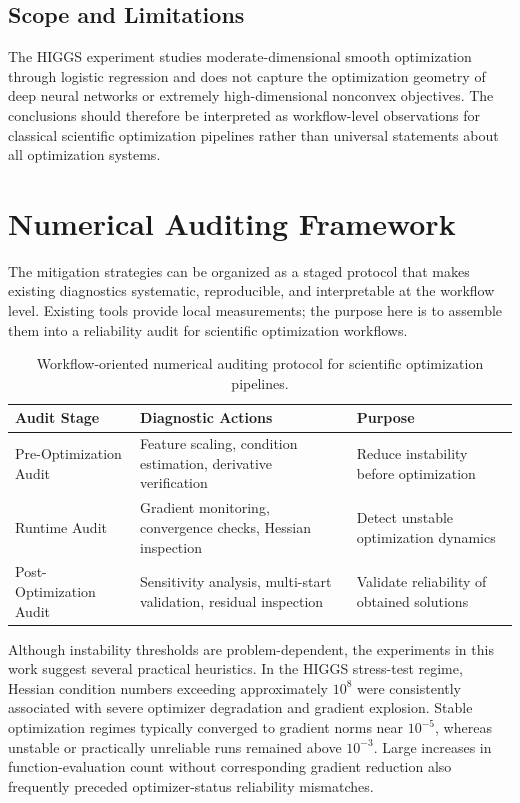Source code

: \subsection{Scope and Limitations}

The HIGGS experiment studies moderate-dimensional smooth optimization through logistic regression and does not capture the optimization geometry of deep neural networks or extremely high-dimensional nonconvex objectives. The conclusions should therefore be interpreted as workflow-level observations for classical scientific optimization pipelines rather than universal statements about all optimization systems.

\section{Numerical Auditing Framework}

The mitigation strategies can be organized as a staged protocol that makes existing diagnostics systematic, reproducible, and interpretable at the workflow level. Existing tools provide local measurements; the purpose here is to assemble them into a reliability audit for scientific optimization workflows.

\begin{table}
\centering
\begin{tabular}{p{3cm} p{5cm} p{5cm}}
\hline
\textbf{Audit Stage} &
\textbf{Diagnostic Actions} &
\textbf{Purpose} \\
\hline
Pre-Optimization Audit &
Feature scaling, condition estimation, derivative verification &
Reduce instability before optimization \\

Runtime Audit &
Gradient monitoring, convergence checks, Hessian inspection &
Detect unstable optimization dynamics \\

Post-Optimization Audit &
Sensitivity analysis, multi-start validation, residual inspection &
Validate reliability of obtained solutions \\
\hline
\end{tabular}
\caption{Workflow-oriented numerical auditing protocol for scientific optimization pipelines.}
\label{tab:auditing}
\end{table}

Although instability thresholds are problem-dependent, the experiments in this work suggest several practical heuristics. In the HIGGS stress-test regime, Hessian condition numbers exceeding approximately \(10^{8}\) were consistently associated with severe optimizer degradation and gradient explosion. Stable optimization regimes typically converged to gradient norms near \(10^{-5}\), whereas unstable or practically unreliable runs remained above \(10^{-3}\). Large increases in function-evaluation count without corresponding gradient reduction also frequently preceded optimizer-status reliability mismatches.

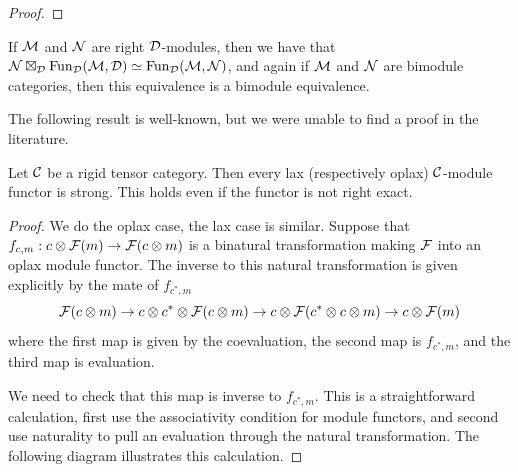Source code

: \documentclass{amsart}
\begin{document}
\begin{proof}
\end{proof}

\begin{remark} \label{remark-tensorasfunctors}
If $\mathcal M$ and $\mathcal N$ are right $\mathcal D$-modules, then we have that $\mathcal N \boxtimes_\mathcal D \operatorname{Fun}_{\mathcal D}(\mathcal M,\mathcal D) \simeq \operatorname{Fun}_{\mathcal D}(\mathcal M,\mathcal N)$, and again if $\mathcal M$ and $\mathcal N$ are bimodule categories, then this equivalence is a bimodule equivalence. 
\end{remark}


The following result is well-known, but we were unable to find a proof in the literature.

\begin{lemma} 
	Let $\mathcal C$ be a rigid tensor category. Then every lax (respectively oplax) $\mathcal C$-module functor is strong. This holds even if the functor is not right exact.   
\end{lemma}

\begin{proof}
We do the oplax case, the lax case is similar.  Suppose that $f_{c,m}:  c \otimes \mathcal F(m) \rightarrow \mathcal F(c \otimes m)$ is a binatural transformation making $\mathcal F$ into an oplax module functor.  The inverse to this natural transformation is given explicitly by the mate of $f_{c^*,m}$ 
$$\mathcal F(c \otimes m) \rightarrow c \otimes c^* \otimes \mathcal F(c \otimes m) \rightarrow c \otimes \mathcal F(c^* \otimes c \otimes m) \rightarrow c \otimes \mathcal F(m)$$
where the first map is given by the coevaluation, the second map is $f_{c^*,m}$, and the third map is evaluation.


We need to check that this map is inverse to $f_{c^*,m}$.  This is a straightforward calculation, first use the associativity condition for module functors, and second use naturality to pull an evaluation through the natural transformation.  The following diagram illustrates this calculation.

\end{proof}
\end{document}
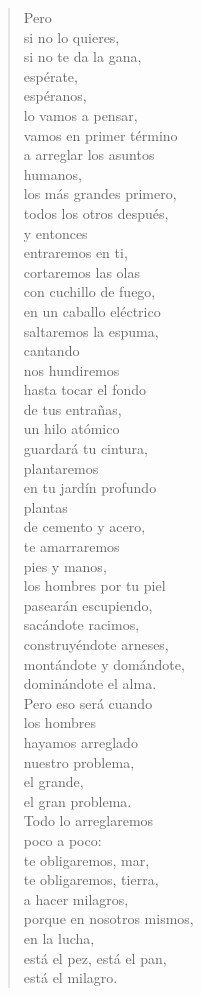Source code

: \documentclass[12pt]{article}
\begin{document}
\begin{verse}
Pero\\
si no lo quieres,\\
si no te da la gana,\\
espérate,\\
espéranos,\\
lo vamos a pensar,\\
vamos en primer término\\
a arreglar los asuntos\\
humanos,\\
los más grandes primero,\\
todos los otros después,\\
y entonces\\
entraremos en ti,\\
cortaremos las olas\\
con cuchillo de fuego,\\
en un caballo eléctrico\\
saltaremos la espuma,\\
cantando\\
nos hundiremos\\
hasta tocar el fondo\\
de tus entrañas,\\
un hilo atómico\\
guardará tu cintura,\\
plantaremos\\
en tu jardín profundo\\
plantas\\
de cemento y acero,\\
te amarraremos\\
pies y manos,\\
los hombres por tu piel\\
pasearán escupiendo,\\
sacándote racimos,\\
construyéndote arneses,\\
montándote y domándote,\\
dominándote el alma.\\
Pero eso será cuando\\
los hombres\\
hayamos arreglado\\
nuestro problema,\\
el grande,\\
el gran problema.\\
Todo lo arreglaremos\\
poco a poco:\\
te obligaremos, mar,\\
te obligaremos, tierra,\\
a hacer milagros,\\
porque en nosotros mismos,\\
en la lucha,\\
está el pez, está el pan,\\
está el milagro.  

\end{verse}
\end{document}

**Work instruction**
Beginning at the line that holds "hasta tocar el fondo\\", reproduce the lines exactly up to and including the final line of the entries.

**Result of this task**
hasta tocar el fondo\\
de tus entrañas,\\
un hilo atómico\\
guardará tu cintura,\\
plantaremos\\
en tu jardín profundo\\
plantas\\
de cemento y acero,\\
te amarraremos\\
pies y manos,\\
los hombres por tu piel\\
pasearán escupiendo,\\
sacándote racimos,\\
construyéndote arneses,\\
montándote y domándote,\\
dominándote el alma.\\
Pero eso será cuando\\
los hombres\\
hayamos arreglado\\
nuestro problema,\\
el grande,\\
el gran problema.\\
Todo lo arreglaremos\\
poco a poco:\\
te obligaremos, mar,\\
te obligaremos, tierra,\\
a hacer milagros,\\
porque en nosotros mismos,\\
en la lucha,\\
está el pez, está el pan,\\
está el milagro.  

\end{verse}
\end{document}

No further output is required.